Records drawn from a dataset
· · · · · · ·
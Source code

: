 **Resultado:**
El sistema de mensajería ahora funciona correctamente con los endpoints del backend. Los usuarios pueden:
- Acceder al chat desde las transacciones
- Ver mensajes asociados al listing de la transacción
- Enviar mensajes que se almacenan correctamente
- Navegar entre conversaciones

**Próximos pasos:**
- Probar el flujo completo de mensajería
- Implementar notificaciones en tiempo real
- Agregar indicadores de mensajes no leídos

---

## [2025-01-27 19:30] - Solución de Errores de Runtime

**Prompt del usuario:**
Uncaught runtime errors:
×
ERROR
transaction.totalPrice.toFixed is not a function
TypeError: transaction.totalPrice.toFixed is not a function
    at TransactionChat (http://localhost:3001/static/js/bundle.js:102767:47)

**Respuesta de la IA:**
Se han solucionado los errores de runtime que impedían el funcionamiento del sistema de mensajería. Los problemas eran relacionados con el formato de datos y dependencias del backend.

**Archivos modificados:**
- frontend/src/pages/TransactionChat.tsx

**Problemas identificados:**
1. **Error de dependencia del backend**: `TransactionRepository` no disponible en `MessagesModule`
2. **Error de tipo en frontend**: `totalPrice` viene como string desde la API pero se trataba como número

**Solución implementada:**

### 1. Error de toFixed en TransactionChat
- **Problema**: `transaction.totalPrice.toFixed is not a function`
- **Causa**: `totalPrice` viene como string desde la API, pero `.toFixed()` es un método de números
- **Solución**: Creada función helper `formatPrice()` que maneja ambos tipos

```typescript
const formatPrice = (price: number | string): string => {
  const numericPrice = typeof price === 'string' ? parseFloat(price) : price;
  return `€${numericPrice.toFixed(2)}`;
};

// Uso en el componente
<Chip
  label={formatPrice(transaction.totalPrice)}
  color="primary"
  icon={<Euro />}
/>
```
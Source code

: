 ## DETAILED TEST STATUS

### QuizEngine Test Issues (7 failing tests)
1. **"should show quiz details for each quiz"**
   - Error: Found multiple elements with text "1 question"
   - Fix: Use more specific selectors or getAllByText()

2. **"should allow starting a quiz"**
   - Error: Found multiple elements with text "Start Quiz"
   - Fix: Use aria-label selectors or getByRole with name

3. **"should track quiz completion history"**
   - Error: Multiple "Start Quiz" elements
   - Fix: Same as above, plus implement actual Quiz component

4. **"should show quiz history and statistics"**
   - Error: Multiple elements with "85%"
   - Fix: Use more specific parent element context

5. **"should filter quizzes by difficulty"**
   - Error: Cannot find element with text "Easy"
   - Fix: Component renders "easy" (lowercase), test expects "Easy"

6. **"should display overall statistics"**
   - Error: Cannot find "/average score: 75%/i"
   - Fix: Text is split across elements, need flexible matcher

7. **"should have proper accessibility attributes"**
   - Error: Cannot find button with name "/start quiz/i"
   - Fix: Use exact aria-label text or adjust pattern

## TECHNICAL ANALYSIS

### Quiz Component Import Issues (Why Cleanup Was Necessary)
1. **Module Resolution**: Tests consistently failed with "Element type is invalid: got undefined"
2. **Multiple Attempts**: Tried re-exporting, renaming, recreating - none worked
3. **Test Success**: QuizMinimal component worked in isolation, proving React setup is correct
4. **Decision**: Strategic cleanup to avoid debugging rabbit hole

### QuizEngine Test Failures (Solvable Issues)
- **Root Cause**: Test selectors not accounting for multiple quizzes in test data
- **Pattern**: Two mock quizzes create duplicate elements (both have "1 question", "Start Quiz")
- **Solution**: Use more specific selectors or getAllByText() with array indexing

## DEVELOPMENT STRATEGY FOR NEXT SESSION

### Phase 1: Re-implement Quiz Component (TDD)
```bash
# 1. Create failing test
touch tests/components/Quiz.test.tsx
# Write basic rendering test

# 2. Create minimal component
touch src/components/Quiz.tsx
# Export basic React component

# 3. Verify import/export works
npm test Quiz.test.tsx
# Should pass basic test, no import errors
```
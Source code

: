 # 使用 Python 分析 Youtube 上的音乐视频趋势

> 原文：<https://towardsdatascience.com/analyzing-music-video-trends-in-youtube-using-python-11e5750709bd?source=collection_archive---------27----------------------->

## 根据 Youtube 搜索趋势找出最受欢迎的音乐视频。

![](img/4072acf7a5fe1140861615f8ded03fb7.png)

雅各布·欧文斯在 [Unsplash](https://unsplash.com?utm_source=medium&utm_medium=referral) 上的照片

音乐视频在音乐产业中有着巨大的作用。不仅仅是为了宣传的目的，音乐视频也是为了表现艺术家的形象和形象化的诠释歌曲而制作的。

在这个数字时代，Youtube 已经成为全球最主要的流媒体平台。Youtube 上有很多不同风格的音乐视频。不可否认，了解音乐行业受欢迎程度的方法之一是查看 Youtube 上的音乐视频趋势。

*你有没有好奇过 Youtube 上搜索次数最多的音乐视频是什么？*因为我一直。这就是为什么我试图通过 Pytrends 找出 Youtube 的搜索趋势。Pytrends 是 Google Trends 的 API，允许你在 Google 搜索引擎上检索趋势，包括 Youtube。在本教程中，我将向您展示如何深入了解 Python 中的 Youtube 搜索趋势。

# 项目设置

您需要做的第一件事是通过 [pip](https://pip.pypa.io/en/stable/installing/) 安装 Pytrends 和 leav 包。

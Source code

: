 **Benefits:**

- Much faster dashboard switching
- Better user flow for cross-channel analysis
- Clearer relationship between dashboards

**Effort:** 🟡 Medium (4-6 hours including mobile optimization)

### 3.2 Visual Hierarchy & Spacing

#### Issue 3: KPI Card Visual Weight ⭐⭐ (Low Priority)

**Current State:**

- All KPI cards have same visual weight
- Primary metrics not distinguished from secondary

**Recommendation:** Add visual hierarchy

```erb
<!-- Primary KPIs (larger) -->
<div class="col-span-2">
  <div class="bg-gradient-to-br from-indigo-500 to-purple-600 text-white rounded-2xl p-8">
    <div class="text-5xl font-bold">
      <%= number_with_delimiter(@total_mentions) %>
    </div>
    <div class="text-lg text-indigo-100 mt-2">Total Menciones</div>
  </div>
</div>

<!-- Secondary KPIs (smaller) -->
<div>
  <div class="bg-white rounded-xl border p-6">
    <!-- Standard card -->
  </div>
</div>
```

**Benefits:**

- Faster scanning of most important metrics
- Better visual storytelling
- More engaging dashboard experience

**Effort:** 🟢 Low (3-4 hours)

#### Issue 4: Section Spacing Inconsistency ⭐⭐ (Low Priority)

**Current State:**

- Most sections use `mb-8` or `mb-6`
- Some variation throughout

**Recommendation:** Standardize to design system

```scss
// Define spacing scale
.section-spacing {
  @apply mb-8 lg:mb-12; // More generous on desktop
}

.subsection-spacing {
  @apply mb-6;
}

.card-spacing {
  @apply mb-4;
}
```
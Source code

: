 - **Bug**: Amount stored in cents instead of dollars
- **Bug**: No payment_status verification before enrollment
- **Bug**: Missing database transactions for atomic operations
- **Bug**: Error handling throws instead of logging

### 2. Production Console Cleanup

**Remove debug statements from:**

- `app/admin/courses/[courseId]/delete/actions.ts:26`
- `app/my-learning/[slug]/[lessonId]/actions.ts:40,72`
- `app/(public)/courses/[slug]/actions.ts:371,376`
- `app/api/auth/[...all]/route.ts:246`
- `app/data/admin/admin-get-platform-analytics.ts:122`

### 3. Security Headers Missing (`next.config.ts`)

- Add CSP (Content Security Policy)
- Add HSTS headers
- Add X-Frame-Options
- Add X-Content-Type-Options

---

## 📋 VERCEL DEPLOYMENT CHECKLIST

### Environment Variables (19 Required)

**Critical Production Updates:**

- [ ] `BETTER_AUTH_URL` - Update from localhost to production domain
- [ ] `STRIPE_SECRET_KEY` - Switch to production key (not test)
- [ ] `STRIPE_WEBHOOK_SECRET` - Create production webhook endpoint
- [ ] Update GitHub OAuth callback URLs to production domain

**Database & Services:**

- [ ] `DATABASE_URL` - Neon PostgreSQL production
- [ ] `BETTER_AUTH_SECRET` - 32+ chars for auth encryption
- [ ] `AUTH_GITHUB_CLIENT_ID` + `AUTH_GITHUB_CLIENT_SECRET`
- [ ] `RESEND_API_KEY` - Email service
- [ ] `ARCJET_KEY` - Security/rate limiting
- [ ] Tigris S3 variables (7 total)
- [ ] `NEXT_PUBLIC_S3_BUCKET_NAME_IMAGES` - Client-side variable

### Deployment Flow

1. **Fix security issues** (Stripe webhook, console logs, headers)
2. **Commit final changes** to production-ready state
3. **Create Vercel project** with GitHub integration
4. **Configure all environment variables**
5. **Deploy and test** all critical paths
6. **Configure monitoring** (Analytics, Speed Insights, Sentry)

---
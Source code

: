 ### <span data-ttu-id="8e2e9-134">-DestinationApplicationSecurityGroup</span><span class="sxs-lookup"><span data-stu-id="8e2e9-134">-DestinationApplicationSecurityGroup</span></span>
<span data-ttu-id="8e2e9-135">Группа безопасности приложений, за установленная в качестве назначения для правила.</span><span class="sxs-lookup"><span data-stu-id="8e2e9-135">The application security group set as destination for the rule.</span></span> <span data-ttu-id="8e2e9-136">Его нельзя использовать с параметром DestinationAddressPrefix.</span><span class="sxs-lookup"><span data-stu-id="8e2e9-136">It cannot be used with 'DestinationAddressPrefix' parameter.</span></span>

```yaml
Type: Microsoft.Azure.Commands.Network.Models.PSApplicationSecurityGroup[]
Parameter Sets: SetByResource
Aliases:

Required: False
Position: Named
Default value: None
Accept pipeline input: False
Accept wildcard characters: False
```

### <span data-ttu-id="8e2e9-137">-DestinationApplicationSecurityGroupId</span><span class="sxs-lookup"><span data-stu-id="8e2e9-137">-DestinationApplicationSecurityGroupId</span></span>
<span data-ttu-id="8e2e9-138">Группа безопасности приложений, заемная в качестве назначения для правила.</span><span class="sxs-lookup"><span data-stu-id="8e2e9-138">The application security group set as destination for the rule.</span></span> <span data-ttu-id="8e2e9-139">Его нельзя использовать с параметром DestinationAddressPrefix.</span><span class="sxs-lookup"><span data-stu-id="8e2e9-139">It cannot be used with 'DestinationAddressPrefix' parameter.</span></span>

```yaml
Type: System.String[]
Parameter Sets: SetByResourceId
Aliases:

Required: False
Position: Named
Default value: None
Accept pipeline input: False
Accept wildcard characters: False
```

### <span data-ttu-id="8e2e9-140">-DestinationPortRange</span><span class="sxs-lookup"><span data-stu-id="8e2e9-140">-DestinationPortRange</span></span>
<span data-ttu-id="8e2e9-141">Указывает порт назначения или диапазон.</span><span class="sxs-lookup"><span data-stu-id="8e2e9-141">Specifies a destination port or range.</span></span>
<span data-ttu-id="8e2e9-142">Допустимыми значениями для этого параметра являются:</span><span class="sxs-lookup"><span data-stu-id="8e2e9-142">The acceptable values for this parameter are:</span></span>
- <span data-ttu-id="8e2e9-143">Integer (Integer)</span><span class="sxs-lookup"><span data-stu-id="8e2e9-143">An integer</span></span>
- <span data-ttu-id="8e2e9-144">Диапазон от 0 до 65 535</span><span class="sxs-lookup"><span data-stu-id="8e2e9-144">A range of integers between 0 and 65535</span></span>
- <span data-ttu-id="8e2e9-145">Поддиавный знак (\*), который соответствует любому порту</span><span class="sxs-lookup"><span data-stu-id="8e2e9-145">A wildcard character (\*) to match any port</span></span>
· · · · · · ·
§ **WORK INSTRUCTIONS**: Of the entries above, transcribe exactly those lines that fall between the line containing "- **Bug**: Error" and the line containing "localhost to production domain", together with those two lines.

§ **EXERCISE ANSWER**:
- **Bug**: Error handling throws instead of logging

### 2. Production Console Cleanup

**Remove debug statements from:**

- `app/admin/courses/[courseId]/delete/actions.ts:26`
- `app/my-learning/[slug]/[lessonId]/actions.ts:40,72`
- `app/(public)/courses/[slug]/actions.ts:371,376`
- `app/api/auth/[...all]/route.ts:246`
- `app/data/admin/admin-get-platform-analytics.ts:122`

### 3. Security Headers Missing (`next.config.ts`)

- Add CSP (Content Security Policy)
- Add HSTS headers
- Add X-Frame-Options
- Add X-Content-Type-Options

---

## 📋 VERCEL DEPLOYMENT CHECKLIST

### Environment Variables (19 Required)

**Critical Production Updates:**

- [ ] `BETTER_AUTH_URL` - Update from localhost to production domain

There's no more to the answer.